Manoil aims to diversify the state’s revenue sources so it is less susceptible to an economic downturn. Specifically, Manoil wants to move the state away from depending heavily on sales taxes, because they can be the first to decline when a recession hits.
Nearly half the state’s revenue comes from sales taxes, but sales tax collections dropped 23 percent during the last recession.
Arizona becoming less reliant on sales taxes goes hand-in-hand with altering or repealing Prop. 108, Manoil said.
Manoil also wants the state to take a hard look at community banking, an idea Yee labeled as “socialized banking” that would interfere with free enterprise.
Inspired by North Dakota’s century old public bank, Manoil envisions the state partnering with banks and credit unions in small communities or on reservations that lack nearby banking services.
Both candidates have additional ideas on how to use the treasurer’s office to expand financial literacy.
When she previously worked in the treasurer’s office, Yee would visit K-12 schools and college classes to teach students about financial literacy, a program that she would prioritize if she were treasurer.
Yee would also better promote the Local Government Investment Pool, which allows cities, counties and towns to pool their assets with other localities for a better return on investment.
Manoil has also been mulling over an idea from Pennsylvania wherein the treasurer’s office would create children’s savings accounts for every child born in Arizona. The account would be set up with an initial $100 deposit that cannot be taken out until the child turns 18.
The initial contribution would come not from taxpayers, but from groups that manage college savings accounts, he said.
Yee seeking higher office later on down the line seems nearly inevitable, but for now she is laser-focused on the treasurer’s job, she said.
“Right now I’m running for state treasurer and this is an office that I know well,” she said. “We’ll talk about other things later on down the line, but this is the job I’m running for today.”
She criticized Manoil for his financial struggles during the recession, insinuating that he would not be a good financial steward of the state because of his personal financial problems.
On his campaign website, Manoil details that his home was foreclosed on and his car was repossessed when tough financial times hit his family. Manoil said he’s not trying to hide from his financial miscalculations. Lots of Arizonans suffered during the recession, he said.
“I hope voters don’t find that to be a complete disqualifier, it gives me a lot more compassion in my work,” Manoil said. His work as an attorney sometimes involves foreclosing on real estate, including family homes.
Yee said she felt obligated to bring it up because she is simply so passionate about the treasurer’s office that she wants someone responsible managing the state’s money.
“I care about this office so much, and I’ve always been a real advocate for the taxpayer, and I feel that there has to be someone in the treasurer’s office, who you can trust,” she said.

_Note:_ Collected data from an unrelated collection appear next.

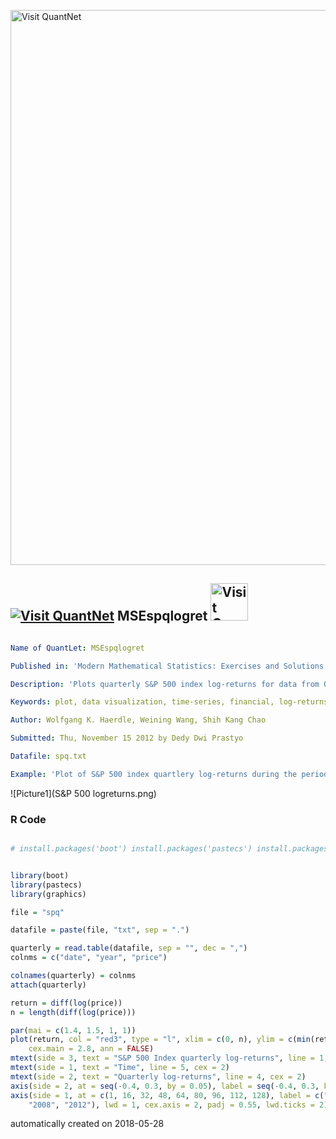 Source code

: [<img src="https://github.com/QuantLet/Styleguide-and-FAQ/blob/master/pictures/banner.png" width="888" alt="Visit QuantNet">](http://quantlet.de/)

## [<img src="https://github.com/QuantLet/Styleguide-and-FAQ/blob/master/pictures/qloqo.png" alt="Visit QuantNet">](http://quantlet.de/) **MSEspqlogret** [<img src="https://github.com/QuantLet/Styleguide-and-FAQ/blob/master/pictures/QN2.png" width="60" alt="Visit QuantNet 2.0">](http://quantlet.de/)

```yaml

Name of QuantLet: MSEspqlogret

Published in: 'Modern Mathematical Statistics: Exercises and Solutions'

Description: 'Plots quarterly S&P 500 index log-returns for data from Q2 1980 to Q2 2012.'

Keywords: plot, data visualization, time-series, financial, log-returns

Author: Wolfgang K. Haerdle, Weining Wang, Shih Kang Chao

Submitted: Thu, November 15 2012 by Dedy Dwi Prastyo

Datafile: spq.txt

Example: 'Plot of S&P 500 index quartlery log-returns during the period Q2 1980 - Q2 2012.'
```

![Picture1](S&P 500 logreturns.png)

### R Code
```r

# install.packages('boot') install.packages('pastecs') install.packages('graphics')


library(boot)
library(pastecs)
library(graphics)

file = "spq"

datafile = paste(file, "txt", sep = ".")

quarterly = read.table(datafile, sep = "", dec = ",")
colnms = c("date", "year", "price")

colnames(quarterly) = colnms
attach(quarterly)

return = diff(log(price))
n = length(diff(log(price)))

par(mai = c(1.4, 1.5, 1, 1))
plot(return, col = "red3", type = "l", xlim = c(0, n), ylim = c(min(return), max(return)), axes = FALSE, frame = TRUE, lwd = 3, 
    cex.main = 2.8, ann = FALSE)
mtext(side = 3, text = "S&P 500 Index quarterly log-returns", line = 1, cex = 2)
mtext(side = 1, text = "Time", line = 5, cex = 2)
mtext(side = 2, text = "Quarterly log-returns", line = 4, cex = 2)
axis(side = 2, at = seq(-0.4, 0.3, by = 0.05), label = seq(-0.4, 0.3, by = 0.05), lwd = 1.2, cex.axis = 2, lwd.ticks = 2)
axis(side = 1, at = c(1, 16, 32, 48, 64, 80, 96, 112, 128), label = c("1980", "1984", "1988", "1992", "1996", "2000", "2004", 
    "2008", "2012"), lwd = 1, cex.axis = 2, padj = 0.55, lwd.ticks = 2) 

```

automatically created on 2018-05-28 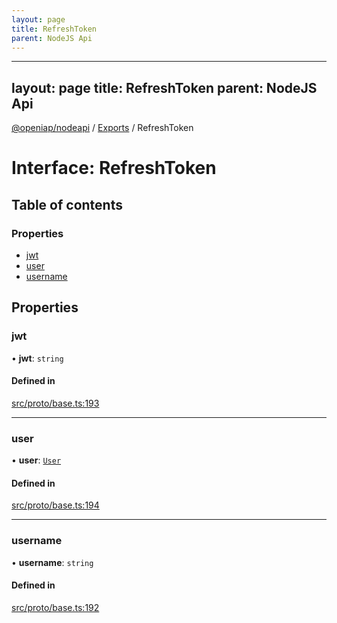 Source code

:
 ```yaml
---
layout: page
title: RefreshToken
parent: NodeJS Api
---
```

---
layout: page
title: RefreshToken
parent: NodeJS Api
---
[@openiap/nodeapi](../README.md) / [Exports](../modules.md) / RefreshToken

# Interface: RefreshToken

## Table of contents

### Properties

- [jwt](RefreshToken.html#jwt)
- [user](RefreshToken.html#user)
- [username](RefreshToken.html#username)

## Properties

### jwt

• **jwt**: `string`

#### Defined in

[src/proto/base.ts:193](https://github.com/openiap/nodeapi/blob/a6b5438/src/proto/base.ts#L193)

___

### user

• **user**: [`User`](../modules.html#user)

#### Defined in

[src/proto/base.ts:194](https://github.com/openiap/nodeapi/blob/a6b5438/src/proto/base.ts#L194)

___

### username

• **username**: `string`

#### Defined in

[src/proto/base.ts:192](https://github.com/openiap/nodeapi/blob/a6b5438/src/proto/base.ts#L192)
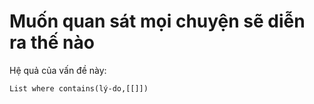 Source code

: # Muốn quan sát mọi chuyện sẽ diễn ra thế nào
Hệ quả của vấn đề này:
```dataview
List where contains(lý-do,[[]])
``` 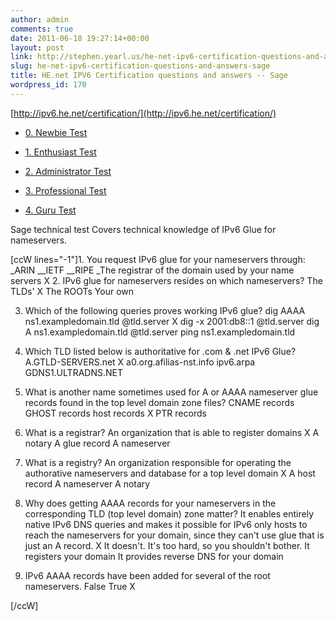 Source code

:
 ```yaml
---
author: admin
comments: true
date: 2011-06-18 19:27:14+00:00
layout: post
link: http://stephen.yearl.us/he-net-ipv6-certification-questions-and-answers-sage/
slug: he-net-ipv6-certification-questions-and-answers-sage
title: HE.net IPV6 Certification questions and answers -- Sage
wordpress_id: 170
---
```


[http://ipv6.he.net/certification/](http://ipv6.he.net/certification/)



	
  * [0. Newbie Test](http://sjy.yearl.us/he-net-ipv6-certification-questions-and-answers-newbie/)

	
  * [1. Enthusiast Test](http://sjy.yearl.us/he-net-ipv6-certification-questions-and-answers-enthusiast/)

	
  * [2. Administrator Test](http://sjy.yearl.us/he-net-ipv6-certification-questions-and-answers-administrator/)

	
  * [3. Professional Test](http://sjy.yearl.us/he-net-ipv6-certification-questions-and-answers-professional/)

	
  * [4. Guru Test](http://sjy.yearl.us/he-net-ipv6-certification-questions-and-answers-guru/)


Sage technical test
Covers technical knowledge of IPv6 Glue for nameservers.

[ccW lines="-1"]1. You request IPv6 glue for your nameservers through:
_ARIN
__IETF
__RIPE
_The registrar of the domain used by your name servers X
2. IPv6 glue for nameservers resides on which nameservers?
The TLDs' X
The ROOTs
Your own

3. Which of the following queries proves working IPv6 glue?
dig AAAA ns1.exampledomain.tld @tld.server X
dig -x 2001:db8::1 @tld.server
dig A ns1.exampledomain.tld @tld.server
ping ns1.exampledomain.tld

4. Which TLD listed below is authoritative for .com & .net IPv6 Glue?
A.GTLD-SERVERS.net X
a0.org.afilias-nst.info
ipv6.arpa
GDNS1.ULTRADNS.NET

5. What is another name sometimes used for A or AAAA nameserver glue records found in the top level domain zone files?
CNAME records
GHOST records
host records X
PTR records

6. What is a registrar?
An organization that is able to register domains X
A notary
A glue record
A nameserver

7. What is a registry?
An organization responsible for operating the authorative nameservers and database for a top level domain X
A host record
A nameserver
A notary

8. Why does getting AAAA records for your nameservers in the corresponding TLD (top level domain) zone matter?
It enables entirely native IPv6 DNS queries and makes it possible for IPv6 only hosts to reach the nameservers for your domain, since they can't use glue that is just an A record. X
It doesn't. It's too hard, so you shouldn't bother.
It registers your domain
It provides reverse DNS for your domain

9. IPv6 AAAA records have been added for several of the root nameservers.
False
True X

[/ccW]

She also stressed that she has never shied away from a fight in any of her campaigns.
The winner of the election will replace Eileen Klein, who was appointed to the position earlier this year. Klein, who is not running for a full term, replaced Jeff DeWit, a former Trump campaign leader who was appointed to be NASA’s chief financial officer.
Rep. Michelle Ugenti-Rita will likely remain at the Capitol as she has a solid lead in the GOP primary for Senate in Legislative District 23.

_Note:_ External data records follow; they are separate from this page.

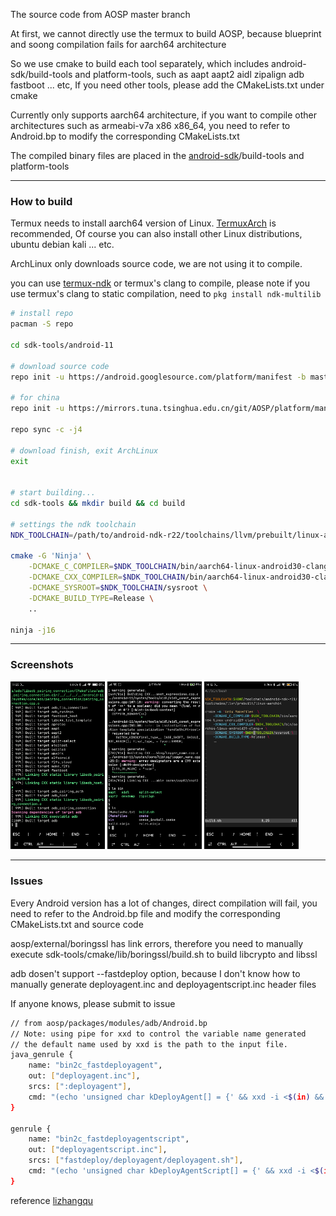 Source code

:The source code from AOSP master branch

At first, we cannot directly use the termux to build AOSP, because blueprint and soong compilation fails for aarch64 architecture

So we use cmake to build each tool separately, which includes android-sdk/build-tools and platform-tools, such as aapt aapt2 aidl zipalign adb fastboot ... etc, If you need other tools, please add the CMakeLists.txt under cmake

Currently only supports aarch64 architecture, if you want to compile other architectures such as armeabi-v7a x86 x86_64, you need to refer to Android.bp to modify the corresponding CMakeLists.txt

The compiled binary files are placed in the [android-sdk](https://github.com/Lzhiyong/termux-ndk/releases)/build-tools and platform-tools

 **** 
### How to build

Termux needs to install aarch64 version of Linux. [TermuxArch](https://github.com/SDRausty/TermuxArch) 
is recommended, Of course you can also install other Linux distributions, ubuntu debian kali ... etc.

ArchLinux only downloads source code, we are not using it to compile.

you can use [termux-ndk](https://github.com/Lzhiyong/termux-ndk) or termux's clang to compile, 
please note if you use termux's clang to static compilation, need to `pkg install ndk-multilib`

```bash
# install repo
pacman -S repo

cd sdk-tools/android-11

# download source code
repo init -u https://android.googlesource.com/platform/manifest -b master

# for china
repo init -u https://mirrors.tuna.tsinghua.edu.cn/git/AOSP/platform/manifest -b master

repo sync -c -j4

# download finish, exit ArchLinux
exit


# start building...
cd sdk-tools && mkdir build && cd build

# settings the ndk toolchain
NDK_TOOLCHAIN=/path/to/android-ndk-r22/toolchains/llvm/prebuilt/linux-aarch64

cmake -G 'Ninja' \
    -DCMAKE_C_COMPILER=$NDK_TOOLCHAIN/bin/aarch64-linux-android30-clang \
    -DCMAKE_CXX_COMPILER=$NDK_TOOLCHAIN/bin/aarch64-linux-android30-clang++ \
    -DCMAKE_SYSROOT=$NDK_TOOLCHAIN/sysroot \
    -DCMAKE_BUILD_TYPE=Release \
    ..

ninja -j16
```

 **** 
### Screenshots

<a href="./screenshot/build_sdk_toos1.jpg"><img src="./screenshot/build_sdk_toos1.jpg" width="30%" /></a>
<a href="./screenshot/build_sdk_toos2.jpg"><img src="./screenshot/build_sdk_toos2.jpg" width="30%" /></a>
<a href="./screenshot/build_sdk_toos3.jpg"><img src="./screenshot/build_sdk_toos3.jpg" width="30%" /></a>


**** 
### Issues

Every Android version has a lot of changes, direct compilation will fail, you need to refer to the Android.bp file and modify the corresponding CMakeLists.txt and source code

aosp/external/boringssl has link errors, therefore you need to manually execute sdk-tools/cmake/lib/boringssl/build.sh to build libcrypto and libssl

adb dosen't support --fastdeploy option, because I don't know how to manually generate deployagent.inc and deployagentscript.inc header files

If anyone knows, please submit to issue

```bash
// from aosp/packages/modules/adb/Android.bp
// Note: using pipe for xxd to control the variable name generated
// the default name used by xxd is the path to the input file.
java_genrule {
    name: "bin2c_fastdeployagent",
    out: ["deployagent.inc"],
    srcs: [":deployagent"],
    cmd: "(echo 'unsigned char kDeployAgent[] = {' && xxd -i <$(in) && echo '};') > $(out)",
}

genrule {
    name: "bin2c_fastdeployagentscript",
    out: ["deployagentscript.inc"],
    srcs: ["fastdeploy/deployagent/deployagent.sh"],
    cmd: "(echo 'unsigned char kDeployAgentScript[] = {' && xxd -i <$(in) && echo '};') > $(out)",
}
```


reference [lizhangqu](https://github.com/lizhangqu/aapt-cmake-buildscript.git)
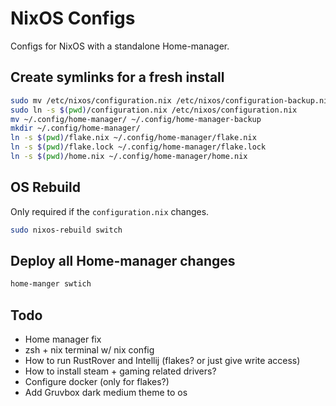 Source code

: # NixOS Configs
Configs for NixOS with a standalone Home-manager.

## Create symlinks for a fresh install
```sh
sudo mv /etc/nixos/configuration.nix /etc/nixos/configuration-backup.nix
sudo ln -s $(pwd)/configuration.nix /etc/nixos/configuration.nix
mv ~/.config/home-manager/ ~/.config/home-manager-backup
mkdir ~/.config/home-manager/
ln -s $(pwd)/flake.nix ~/.config/home-manager/flake.nix
ln -s $(pwd)/flake.lock ~/.config/home-manager/flake.lock
ln -s $(pwd)/home.nix ~/.config/home-manager/home.nix
```

## OS Rebuild
Only required if the `configuration.nix` changes.
```sh
sudo nixos-rebuild switch
```

## Deploy all Home-manager changes
```sh
home-manger swtich
```


## Todo
- Home manager fix
- zsh + nix terminal w/ nix config
- How to run RustRover and Intellij (flakes? or just give write access)
- How to install steam + gaming related drivers?
- Configure docker (only for flakes?)
- Add Gruvbox dark medium theme to os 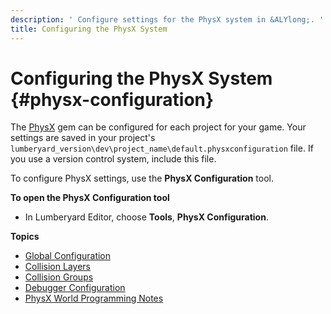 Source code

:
 ```yaml
---
description: ' Configure settings for the PhysX system in &ALYlong;. '
title: Configuring the PhysX System
---
```

# Configuring the PhysX System {#physx-configuration}

The [PhysX](/docs/userguide/gems/builtin/physx.md) gem can be configured for each project for your game\. Your settings are saved in your project's `lumberyard_version\dev\project_name\default.physxconfiguration` file\. If you use a version control system, include this file\.

To configure PhysX settings, use the **PhysX Configuration** tool\.

**To open the PhysX Configuration tool**
+ In Lumberyard Editor, choose **Tools**, **PhysX Configuration**\.

**Topics**
+ [Global Configuration](/docs/userguide/nvidia/physx/configuration-global.md)
+ [Collision Layers](/docs/userguide/nvidia/physx/configuration-collision-layers.md)
+ [Collision Groups](/docs/userguide/nvidia/physx/configuration-collision-groups.md)
+ [Debugger Configuration](/docs/userguide/nvidia/physx/configuration-debugger.md)
+ [PhysX World Programming Notes](/docs/userguide/nvidia/physx/configuration-physx-world-programming-notes.md)
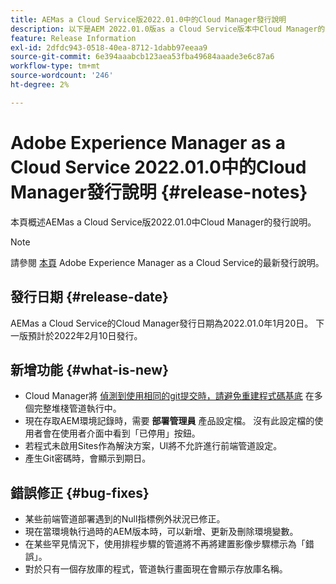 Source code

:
 ```yaml
---
title: AEMas a Cloud Service版2022.01.0中的Cloud Manager發行說明
description: 以下是AEM 2022.01.0版as a Cloud Service版本中Cloud Manager的發行說明。
feature: Release Information
exl-id: 2dfdc943-0518-40ea-8712-1dabb97eeaa9
source-git-commit: 6e394aaabcb123aea53fba49684aaade3e6c87a6
workflow-type: tm+mt
source-wordcount: '246'
ht-degree: 2%

---
```


# Adobe Experience Manager as a Cloud Service 2022.01.0中的Cloud Manager發行說明 {#release-notes}

本頁概述AEMas a Cloud Service版2022.01.0中Cloud Manager的發行說明。

>[!NOTE]
>
>請參閱 [本頁](/help/release-notes/release-notes-cloud/release-notes-current.md) Adobe Experience Manager as a Cloud Service的最新發行說明。

## 發行日期 {#release-date}

AEMas a Cloud Service的Cloud Manager發行日期為2022.01.0年1月20日。 下一版預計於2022年2月10日發行。

## 新增功能 {#what-is-new}

* Cloud Manager將 [偵測到使用相同的git提交時，請避免重建程式碼基底](/help/implementing/cloud-manager/getting-access-to-aem-in-cloud/setting-up-project.md#build-artifact-reuse) 在多個完整堆棧管道執行中。
* 現在存取AEM環境記錄時，需要 **部署管理員** 產品設定檔。 沒有此設定檔的使用者會在使用者介面中看到「已停用」按鈕。
* 若程式未啟用Sites作為解決方案，UI將不允許進行前端管道設定。
* 產生Git密碼時，會顯示到期日。

## 錯誤修正 {#bug-fixes}

* 某些前端管道部署遇到的Null指標例外狀況已修正。
* 現在當環境執行過時的AEM版本時，可以新增、更新及刪除環境變數。
* 在某些罕見情況下，使用排程步驟的管道將不再將建置影像步驟標示為「錯誤」。
* 對於只有一個存放庫的程式，管道執行畫面現在會顯示存放庫名稱。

The Scottsdale Republican faces a challenge from a former state agency chief, Tim Jeffries, who’s in second, and political newcomer Kristina Kelly, a distant third.
With 60 percent of precincts reporting,Ugenti-Rita leads the pack in a contentious race that saw her trade blows with Jeffries, who was forced out as director of the Department of Economic Security in 2016 amid reports that he illegitimately fired hundreds of state workers.

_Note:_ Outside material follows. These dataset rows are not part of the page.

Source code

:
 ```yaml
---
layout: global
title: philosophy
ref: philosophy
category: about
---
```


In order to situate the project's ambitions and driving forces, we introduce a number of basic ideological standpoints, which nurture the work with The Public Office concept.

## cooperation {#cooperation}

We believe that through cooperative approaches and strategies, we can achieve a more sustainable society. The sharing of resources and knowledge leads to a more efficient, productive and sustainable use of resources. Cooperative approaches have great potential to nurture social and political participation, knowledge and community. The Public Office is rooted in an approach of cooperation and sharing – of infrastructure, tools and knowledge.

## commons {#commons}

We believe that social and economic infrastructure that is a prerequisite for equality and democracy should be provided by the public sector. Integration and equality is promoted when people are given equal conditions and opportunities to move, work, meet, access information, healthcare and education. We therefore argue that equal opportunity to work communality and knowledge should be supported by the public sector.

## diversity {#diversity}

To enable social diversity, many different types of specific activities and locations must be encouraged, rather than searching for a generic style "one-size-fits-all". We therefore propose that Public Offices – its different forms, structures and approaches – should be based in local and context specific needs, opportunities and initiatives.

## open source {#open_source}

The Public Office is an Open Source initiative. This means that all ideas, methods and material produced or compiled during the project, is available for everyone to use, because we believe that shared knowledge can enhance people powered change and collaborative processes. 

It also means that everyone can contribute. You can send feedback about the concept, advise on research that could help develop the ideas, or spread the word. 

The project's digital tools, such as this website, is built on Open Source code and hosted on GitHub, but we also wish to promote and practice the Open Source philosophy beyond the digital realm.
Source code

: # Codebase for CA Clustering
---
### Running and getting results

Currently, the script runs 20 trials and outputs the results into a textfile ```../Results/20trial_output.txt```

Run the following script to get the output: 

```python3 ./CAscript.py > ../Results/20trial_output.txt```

From the start, Jeffries made his campaign about Ugenti-Rita. Initially that meant drawing policy comparisons between the two Republicans, but by the end of August, the gloves were off for both.
Jeffries attacked Ugenti-Rita’s reputation, citing a sexually-charged joke she once made during a legislative hearing and reports of a relationship she had with a then-House staffer.
Ugenti-Rita hit back at Jeffries for his record at the state’s welfare agency, which he ran for nearly two years. He was forced out after reports that he fired hundreds of state workers and used a state plane to fly to Nogales to celebrate with employees who gave up their job protections.
If victorious, this would be the fifth time voters in LD23 elected Ugenti-Rita. She previously represented the district, which includes most of Scottsdale and Fountain Hills, for eight years in the House.
The winner of the GOP primary will face Daaria Lohman in the general election, though the district’s demographics make an upset unlikely for the lone Democrat in the race.
Republicans boast a nearly 36 percent voter registration advantage in LD23, compared to just 20 percent for Democrats.
To stand up against legislative heavy hitters like House Speaker J.D. Mesnard or Sen. John Kavanagh, you need the varsity squad, Rep. Ken Clark told voters during a debate.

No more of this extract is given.